The data below should be repeated exactly and in full.

Task material Start Marker

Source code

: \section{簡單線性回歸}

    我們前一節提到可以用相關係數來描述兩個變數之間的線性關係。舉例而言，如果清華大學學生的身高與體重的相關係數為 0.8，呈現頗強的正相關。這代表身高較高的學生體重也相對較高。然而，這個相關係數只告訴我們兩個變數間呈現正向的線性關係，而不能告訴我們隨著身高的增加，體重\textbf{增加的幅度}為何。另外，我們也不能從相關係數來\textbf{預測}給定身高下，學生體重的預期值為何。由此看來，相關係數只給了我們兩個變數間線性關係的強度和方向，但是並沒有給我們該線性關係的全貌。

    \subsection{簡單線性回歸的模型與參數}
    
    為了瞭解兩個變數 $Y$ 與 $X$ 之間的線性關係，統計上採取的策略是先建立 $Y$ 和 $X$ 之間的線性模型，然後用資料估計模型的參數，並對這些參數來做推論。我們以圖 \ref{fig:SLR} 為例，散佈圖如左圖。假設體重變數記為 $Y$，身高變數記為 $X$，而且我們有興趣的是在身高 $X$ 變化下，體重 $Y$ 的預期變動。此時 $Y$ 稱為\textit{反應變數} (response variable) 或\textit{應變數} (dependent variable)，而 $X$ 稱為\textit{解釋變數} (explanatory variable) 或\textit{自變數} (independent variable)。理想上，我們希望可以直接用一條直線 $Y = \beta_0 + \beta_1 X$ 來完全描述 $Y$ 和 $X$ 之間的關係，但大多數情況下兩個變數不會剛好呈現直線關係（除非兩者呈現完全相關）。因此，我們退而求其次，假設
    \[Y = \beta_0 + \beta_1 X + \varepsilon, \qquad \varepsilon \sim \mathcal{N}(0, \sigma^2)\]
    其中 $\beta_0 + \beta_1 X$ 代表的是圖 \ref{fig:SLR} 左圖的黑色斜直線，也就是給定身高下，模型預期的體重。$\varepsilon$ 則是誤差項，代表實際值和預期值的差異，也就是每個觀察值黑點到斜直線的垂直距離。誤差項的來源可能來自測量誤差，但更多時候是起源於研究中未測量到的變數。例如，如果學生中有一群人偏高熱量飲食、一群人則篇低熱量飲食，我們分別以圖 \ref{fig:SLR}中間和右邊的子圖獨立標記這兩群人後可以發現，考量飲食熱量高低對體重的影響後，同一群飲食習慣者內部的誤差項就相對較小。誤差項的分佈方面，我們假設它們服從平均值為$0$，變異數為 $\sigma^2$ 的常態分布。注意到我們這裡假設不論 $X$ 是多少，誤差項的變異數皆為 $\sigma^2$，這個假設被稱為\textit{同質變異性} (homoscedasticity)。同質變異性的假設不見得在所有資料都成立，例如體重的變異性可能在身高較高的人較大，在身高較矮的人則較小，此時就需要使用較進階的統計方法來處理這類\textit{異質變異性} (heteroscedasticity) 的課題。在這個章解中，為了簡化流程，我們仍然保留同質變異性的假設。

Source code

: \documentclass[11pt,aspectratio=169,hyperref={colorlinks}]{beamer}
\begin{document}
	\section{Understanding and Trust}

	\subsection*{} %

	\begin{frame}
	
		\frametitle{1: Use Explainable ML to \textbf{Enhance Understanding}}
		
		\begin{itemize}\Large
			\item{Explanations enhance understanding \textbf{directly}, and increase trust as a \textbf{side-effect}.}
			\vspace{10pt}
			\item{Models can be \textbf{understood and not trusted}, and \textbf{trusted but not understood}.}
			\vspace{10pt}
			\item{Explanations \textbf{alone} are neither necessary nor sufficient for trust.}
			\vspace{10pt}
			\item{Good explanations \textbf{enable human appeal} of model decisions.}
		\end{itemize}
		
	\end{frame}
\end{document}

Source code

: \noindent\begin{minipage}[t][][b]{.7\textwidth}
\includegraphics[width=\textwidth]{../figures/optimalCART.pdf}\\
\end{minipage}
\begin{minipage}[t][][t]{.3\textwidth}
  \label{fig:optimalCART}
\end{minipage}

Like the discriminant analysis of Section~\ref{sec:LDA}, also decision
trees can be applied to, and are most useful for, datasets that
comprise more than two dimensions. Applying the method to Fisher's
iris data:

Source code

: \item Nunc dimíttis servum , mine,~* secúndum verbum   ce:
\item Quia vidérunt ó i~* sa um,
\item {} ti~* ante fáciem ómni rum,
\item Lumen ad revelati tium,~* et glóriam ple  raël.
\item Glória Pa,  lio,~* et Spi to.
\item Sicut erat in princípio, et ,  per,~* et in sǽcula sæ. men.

Task material End Marker

Solution to this exercise:
Source code

: \section{簡單線性回歸}

    我們前一節提到可以用相關係數來描述兩個變數之間的線性關係。舉例而言，如果清華大學學生的身高與體重的相關係數為 0.8，呈現頗強的正相關。這代表身高較高的學生體重也相對較高。然而，這個相關係數只告訴我們兩個變數間呈現正向的線性關係，而不能告訴我們隨著身高的增加，體重\textbf{增加的幅度}為何。另外，我們也不能從相關係數來\textbf{預測}給定身高下，學生體重的預期值為何。由此看來，相關係數只給了我們兩個變數間線性關係的強度和方向，但是並沒有給我們該線性關係的全貌。

    \subsection{簡單線性回歸的模型與參數}
    
    為了瞭解兩個變數 $Y$ 與 $X$ 之間的線性關係，統計上採取的策略是先建立 $Y$ 和 $X$ 之間的線性模型，然後用資料估計模型的參數，並對這些參數來做推論。我們以圖 \ref{fig:SLR} 為例，散佈圖如左圖。假設體重變數記為 $Y$，身高變數記為 $X$，而且我們有興趣的是在身高 $X$ 變化下，體重 $Y$ 的預期變動。此時 $Y$ 稱為\textit{反應變數} (response variable) 或\textit{應變數} (dependent variable)，而 $X$ 稱為\textit{解釋變數} (explanatory variable) 或\textit{自變數} (independent variable)。理想上，我們希望可以直接用一條直線 $Y = \beta_0 + \beta_1 X$ 來完全描述 $Y$ 和 $X$ 之間的關係，但大多數情況下兩個變數不會剛好呈現直線關係（除非兩者呈現完全相關）。因此，我們退而求其次，假設
    \[Y = \beta_0 + \beta_1 X + \varepsilon, \qquad \varepsilon \sim \mathcal{N}(0, \sigma^2)\]
    其中 $\beta_0 + \beta_1 X$ 代表的是圖 \ref{fig:SLR} 左圖的黑色斜直線，也就是給定身高下，模型預期的體重。$\varepsilon$ 則是誤差項，代表實際值和預期值的差異，也就是每個觀察值黑點到斜直線的垂直距離。誤差項的來源可能來自測量誤差，但更多時候是起源於研究中未測量到的變數。例如，如果學生中有一群人偏高熱量飲食、一群人則篇低熱量飲食，我們分別以圖 \ref{fig:SLR}中間和右邊的子圖獨立標記這兩群人後可以發現，考量飲食熱量高低對體重的影響後，同一群飲食習慣者內部的誤差項就相對較小。誤差項的分佈方面，我們假設它們服從平均值為$0$，變異數為 $\sigma^2$ 的常態分布。注意到我們這裡假設不論 $X$ 是多少，誤差項的變異數皆為 $\sigma^2$，這個假設被稱為\textit{同質變異性} (homoscedasticity)。同質變異性的假設不見得在所有資料都成立，例如體重的變異性可能在身高較高的人較大，在身高較矮的人則較小，此時就需要使用較進階的統計方法來處理這類\textit{異質變異性} (heteroscedasticity) 的課題。在這個章解中，為了簡化流程，我們仍然保留同質變異性的假設。

Source code

: \documentclass[11pt,aspectratio=169,hyperref={colorlinks}]{beamer}
\begin{document}
	\section{Understanding and Trust}

	\subsection*{} %

	\begin{frame}
	
		\frametitle{1: Use Explainable ML to \textbf{Enhance Understanding}}
		
		\begin{itemize}\Large
			\item{Explanations enhance understanding \textbf{directly}, and increase trust as a \textbf{side-effect}.}
			\vspace{10pt}
			\item{Models can be \textbf{understood and not trusted}, and \textbf{trusted but not understood}.}
			\vspace{10pt}
			\item{Explanations \textbf{alone} are neither necessary nor sufficient for trust.}
			\vspace{10pt}
			\item{Good explanations \textbf{enable human appeal} of model decisions.}
		\end{itemize}
		
	\end{frame}
\end{document}

Source code

: \noindent\begin{minipage}[t][][b]{.7\textwidth}
\includegraphics[width=\textwidth]{../figures/optimalCART.pdf}\\
\end{minipage}
\begin{minipage}[t][][t]{.3\textwidth}
  \label{fig:optimalCART}
\end{minipage}

Like the discriminant analysis of Section~\ref{sec:LDA}, also decision
trees can be applied to, and are most useful for, datasets that
comprise more than two dimensions. Applying the method to Fisher's
iris data:

Source code

: \item Nunc dimíttis servum , mine,~* secúndum verbum   ce:
\item Quia vidérunt ó i~* sa um,
\item {} ti~* ante fáciem ómni rum,
\item Lumen ad revelati tium,~* et glóriam ple  raël.
\item Glória Pa,  lio,~* et Spi to.
\item Sicut erat in princípio, et ,  per,~* et in sǽcula sæ. men.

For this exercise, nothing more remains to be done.